Besides wearing a nurse down to a blunt nub, ratios can mean harrowing consequences for a nurse.  My patient with the high blood pressure could have gone south quick, becoming sick, possibly dying, and it would have been my fault.

Nursing is hard enough as it is.  Psychologically, you have to be Iron Man or some other similarly invincible superhero.

However, when our patients suffer, it hurts us.  PTSD should be recognized as a risk of working as a nurse, particularly when he or she did they best they could and still fell short due to understaffing.

Keep Facilities Honest

Let’s face it, folks: a facility is going to try their best to get away with as few nurses for as many patients as possible.  They are in the business of caring for people, but most are still looking at that bottom line.

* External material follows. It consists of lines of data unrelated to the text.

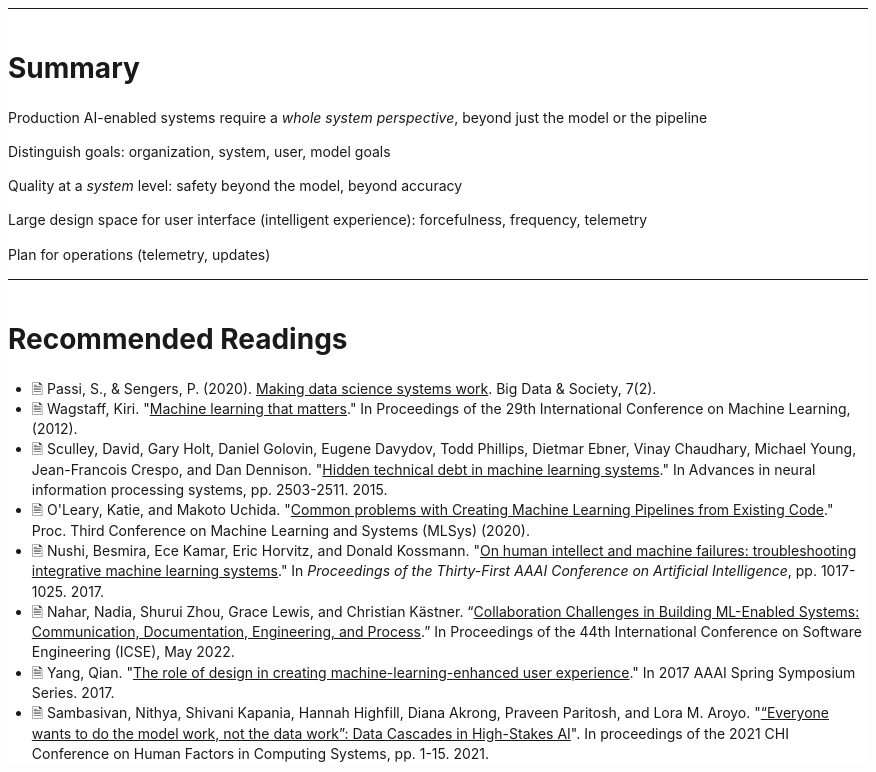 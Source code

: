 






























---
# Summary

Production AI-enabled systems require a *whole system perspective*, beyond just the model or the pipeline

Distinguish goals: organization, system, user, model goals

Quality at a *system* level: safety beyond the model, beyond accuracy

Large design space for user interface (intelligent experience): forcefulness, frequency, telemetry

Plan for operations (telemetry, updates)



---
# Recommended Readings

<div class="smaller">


* 🗎 Passi, S., & Sengers, P. (2020). [Making data science systems work](https://journals.sagepub.com/doi/full/10.1177/2053951720939605). Big Data & Society, 7(2).
* 🗎 Wagstaff, Kiri. "[Machine learning that matters](https://arxiv.org/abs/1206.4656)." In Proceedings of the 29th International Conference on Machine Learning, (2012).
* 🗎 Sculley, David, Gary Holt, Daniel Golovin, Eugene Davydov, Todd Phillips, Dietmar Ebner, Vinay Chaudhary, Michael Young, Jean-Francois Crespo, and Dan Dennison. "[Hidden technical debt in machine learning systems](http://papers.nips.cc/paper/5656-hidden-technical-debt-in-machine-learning-systems.pdf)." In Advances in neural information processing systems, pp. 2503-2511. 2015.
* 🗎 O'Leary, Katie, and Makoto Uchida. "[Common problems with Creating Machine Learning Pipelines from Existing Code](https://research.google/pubs/pub48984.pdf)." Proc. Third Conference on Machine Learning and Systems (MLSys) (2020).
* 🗎 Nushi, Besmira, Ece Kamar, Eric Horvitz, and Donald Kossmann. "[On human intellect and machine failures: troubleshooting integrative machine learning systems](http://erichorvitz.com/human_repair_AI_pipeline.pdf)." In *Proceedings of the Thirty-First AAAI Conference on Artificial Intelligence*, pp. 1017-1025. 2017.
* 🗎 Nahar, Nadia, Shurui Zhou, Grace Lewis, and Christian Kästner. “[Collaboration Challenges in Building ML-Enabled Systems: Communication, Documentation, Engineering, and Process](https://arxiv.org/abs/2110.10234).” In Proceedings of the 44th International Conference on Software Engineering (ICSE), May 2022.
* 🗎 Yang, Qian. "[The role of design in creating machine-learning-enhanced user experience](https://www.aaai.org/ocs/index.php/SSS/SSS17/paper/viewPaper/15363)." In 2017 AAAI Spring Symposium Series. 2017.
* 🗎 Sambasivan, Nithya, Shivani Kapania, Hannah Highfill, Diana Akrong, Praveen Paritosh, and Lora M. Aroyo. "[“Everyone wants to do the model work, not the data work”: Data Cascades in High-Stakes AI](https://research.google/pubs/pub49953/)". In proceedings of the 2021 CHI Conference on Human Factors in Computing Systems, pp. 1-15. 2021.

At my facility, we had a “matrix” that told us how many nurses could be kept depending on census, and many facilities use this scheme to determine how many nurses are needed.  Unfortunately, when the numbers were below the recommended matrix, there were no nurses on white horses to ride to the rescue.
Additionally, the matrix usually stretched the nurse as thin as possible.  It didn’t take into account the acuity of the patient, looking instead at raw numbers.

Common sense seems to inform a great deal of nursing care, but it doesn’t really translate over into management.  For this reason, some outside force needs to impose the rules of ratios to keep patients and nurses safe.

I have read tales of nurses in states with mandatory ratios finding that all their support staff has been fired.  Again, this is a case of the facilities either not understanding the pressures on nurses or not caring.

Through legislation, mandatory nurse ratios, and commonsense managerial oversight, we could make this a profession that is far more pleasant than it is now.  As the baby boomers become older and the so-called shortage kicks into high gear, this aspect of nursing care may be  more important than ever.